Content starts

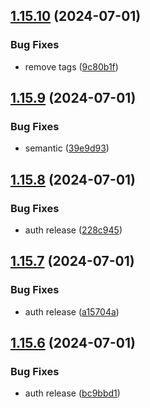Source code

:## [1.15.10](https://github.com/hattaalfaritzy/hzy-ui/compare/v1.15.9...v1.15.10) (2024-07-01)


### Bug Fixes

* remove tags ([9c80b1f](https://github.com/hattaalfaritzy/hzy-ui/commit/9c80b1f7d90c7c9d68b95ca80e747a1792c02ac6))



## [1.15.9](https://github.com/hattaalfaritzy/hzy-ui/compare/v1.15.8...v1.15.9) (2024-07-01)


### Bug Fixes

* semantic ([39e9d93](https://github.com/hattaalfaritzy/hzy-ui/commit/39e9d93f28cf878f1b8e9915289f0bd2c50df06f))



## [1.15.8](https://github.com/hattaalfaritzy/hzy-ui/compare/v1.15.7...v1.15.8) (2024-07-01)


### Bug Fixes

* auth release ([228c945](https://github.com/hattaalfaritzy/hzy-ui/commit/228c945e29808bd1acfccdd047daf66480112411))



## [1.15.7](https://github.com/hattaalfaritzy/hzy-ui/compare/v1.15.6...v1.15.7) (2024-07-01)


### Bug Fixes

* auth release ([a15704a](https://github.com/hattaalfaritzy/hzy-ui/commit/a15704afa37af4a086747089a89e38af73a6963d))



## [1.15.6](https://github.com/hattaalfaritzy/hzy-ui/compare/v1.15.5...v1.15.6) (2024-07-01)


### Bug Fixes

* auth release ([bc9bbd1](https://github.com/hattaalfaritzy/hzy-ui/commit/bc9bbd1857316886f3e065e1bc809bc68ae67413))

Content ends
Content starts

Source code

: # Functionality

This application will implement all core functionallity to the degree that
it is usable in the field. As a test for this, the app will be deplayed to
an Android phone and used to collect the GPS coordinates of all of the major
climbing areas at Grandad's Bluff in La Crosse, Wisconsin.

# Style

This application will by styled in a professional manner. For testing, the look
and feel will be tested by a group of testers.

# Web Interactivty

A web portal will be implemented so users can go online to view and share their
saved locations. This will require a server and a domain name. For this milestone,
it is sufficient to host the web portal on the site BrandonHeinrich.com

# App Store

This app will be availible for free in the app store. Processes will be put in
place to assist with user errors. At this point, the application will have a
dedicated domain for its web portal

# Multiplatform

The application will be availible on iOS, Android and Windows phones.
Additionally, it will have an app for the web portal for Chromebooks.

Content ends
Content starts

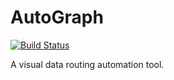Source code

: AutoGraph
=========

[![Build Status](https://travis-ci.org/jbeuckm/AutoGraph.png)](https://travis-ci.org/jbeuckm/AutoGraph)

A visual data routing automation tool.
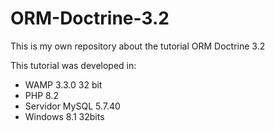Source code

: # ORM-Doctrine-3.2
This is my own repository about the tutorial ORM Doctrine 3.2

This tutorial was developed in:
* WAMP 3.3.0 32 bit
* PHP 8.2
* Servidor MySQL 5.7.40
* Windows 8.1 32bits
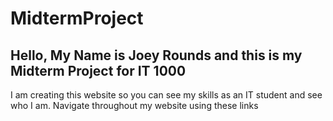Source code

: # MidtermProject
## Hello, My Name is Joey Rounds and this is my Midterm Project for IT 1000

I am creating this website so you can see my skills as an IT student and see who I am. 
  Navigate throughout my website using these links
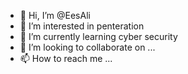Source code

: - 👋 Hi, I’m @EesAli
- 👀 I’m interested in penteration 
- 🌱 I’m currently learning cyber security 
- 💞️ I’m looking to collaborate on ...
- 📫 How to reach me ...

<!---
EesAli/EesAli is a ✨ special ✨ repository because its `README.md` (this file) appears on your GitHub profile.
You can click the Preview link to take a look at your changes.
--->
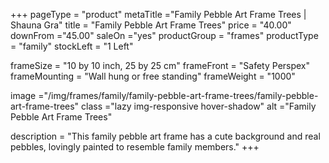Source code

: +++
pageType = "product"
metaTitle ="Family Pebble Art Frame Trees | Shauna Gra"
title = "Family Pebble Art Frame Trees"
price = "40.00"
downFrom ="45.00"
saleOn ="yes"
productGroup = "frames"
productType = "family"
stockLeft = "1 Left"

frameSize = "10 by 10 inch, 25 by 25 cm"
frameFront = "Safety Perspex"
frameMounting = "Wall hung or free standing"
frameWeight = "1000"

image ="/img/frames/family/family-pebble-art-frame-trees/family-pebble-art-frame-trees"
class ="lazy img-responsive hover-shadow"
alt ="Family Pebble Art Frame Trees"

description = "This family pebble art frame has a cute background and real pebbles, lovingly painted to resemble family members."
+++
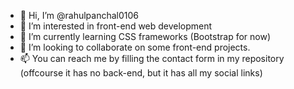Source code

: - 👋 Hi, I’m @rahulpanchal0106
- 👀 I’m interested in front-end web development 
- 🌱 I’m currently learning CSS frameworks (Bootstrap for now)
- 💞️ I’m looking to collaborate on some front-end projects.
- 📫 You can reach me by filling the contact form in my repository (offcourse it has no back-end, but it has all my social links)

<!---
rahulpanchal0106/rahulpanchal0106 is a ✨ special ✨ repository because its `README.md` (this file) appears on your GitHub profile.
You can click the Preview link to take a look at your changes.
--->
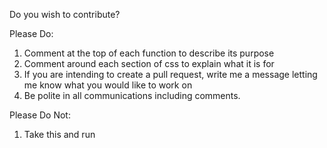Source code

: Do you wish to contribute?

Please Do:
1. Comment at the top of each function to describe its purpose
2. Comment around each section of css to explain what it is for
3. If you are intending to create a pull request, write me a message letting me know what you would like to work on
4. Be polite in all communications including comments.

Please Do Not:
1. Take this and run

Content ends

= Activity =
Look through the entries above and work out how many lines contain the string "file". Give that number alone.

= Your response =
2